Was hilft mir wirklich solche Situationen zu meistern? Sagen zu können: „Ja klar, ich kann das!“ 

Vertrauen! Jemanden, der es mir zutraut und wo ich sicher weiß, er kann es einschätzen. 

Okay, Vertrauen ist für mich etwas sehr schwieriges, es gibt nur sehr wenige Menschen denen ich vertraue und die mich auch noch gut genug einschätzen können. 

Mein Mann zum Beispiel, dem ich 100% vertraue und der mich kennt wie sonst niemand. Wenn ER mir in einer schwierigen Situation grünes Licht gibt und sagt: „Natürlich schaffst du das, du machst das richtig gut“,  dann glaube ich daran, verliere die Selbstzweifel und traue mich. 

Manchmal bezieht sich dieses Vertrauen aber auch nur auf spezielle Situationen im Leben und über diese gestrig erlebte möchte ich etwas erzählen. 

Ich kam gestern, wie so oft, zum Reitstall, da es eigentlich nicht meine Stunde war, sondern die von Jennifer und wir normalerweise beide die Tinker Stute reiten, musste eine von uns das Pferd wechseln. 

Wir planten einen Ausflug durch ein unbekanntes Waldstück, wo derzeit einige Rehe den Weg wechseln oder plötzlich die Fasane auffliegen, dazu die Pferde ständig von Fliegen gepiesackt werden, noch dazu müssen wir um dahin zu gelangen erst ein ganzes Stück über eine schmale Strasse reiten, wo auch LWS’s fahren und nur wenig Platz ist.

Ich selbst sehe mich jetzt nicht gerade als gute oder sichere Reiterin… 

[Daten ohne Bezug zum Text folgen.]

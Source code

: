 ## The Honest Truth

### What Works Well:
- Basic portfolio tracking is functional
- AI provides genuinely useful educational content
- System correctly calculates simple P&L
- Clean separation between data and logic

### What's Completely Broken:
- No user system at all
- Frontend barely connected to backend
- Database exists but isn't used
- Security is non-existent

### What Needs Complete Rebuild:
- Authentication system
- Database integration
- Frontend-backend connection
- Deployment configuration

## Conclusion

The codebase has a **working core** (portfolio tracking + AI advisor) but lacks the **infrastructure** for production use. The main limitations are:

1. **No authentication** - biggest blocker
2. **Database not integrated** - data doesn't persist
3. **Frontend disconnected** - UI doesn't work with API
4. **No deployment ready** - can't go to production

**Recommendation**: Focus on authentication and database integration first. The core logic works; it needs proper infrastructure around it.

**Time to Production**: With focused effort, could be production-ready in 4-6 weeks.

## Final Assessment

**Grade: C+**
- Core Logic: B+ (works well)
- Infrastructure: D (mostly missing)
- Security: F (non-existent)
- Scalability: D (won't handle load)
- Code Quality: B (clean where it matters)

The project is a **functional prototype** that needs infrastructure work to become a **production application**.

Die Besitzerin der Pferde überlegte wie sie die Pferde am besten verteilen soll, die Tinker Stute ist ausgeglichen und sicher, ein Kaltblüter eben. Der Knabstrupper Wallach, das Pferd von Pipi Langstrumpf, erschreckt eben mal schnell und macht dann schon mal einen ordentlichen Satz, vor allem, wenn er die Fliegenschutzmaske trägt und in Sicht und Gehör eingeschränkt ist. 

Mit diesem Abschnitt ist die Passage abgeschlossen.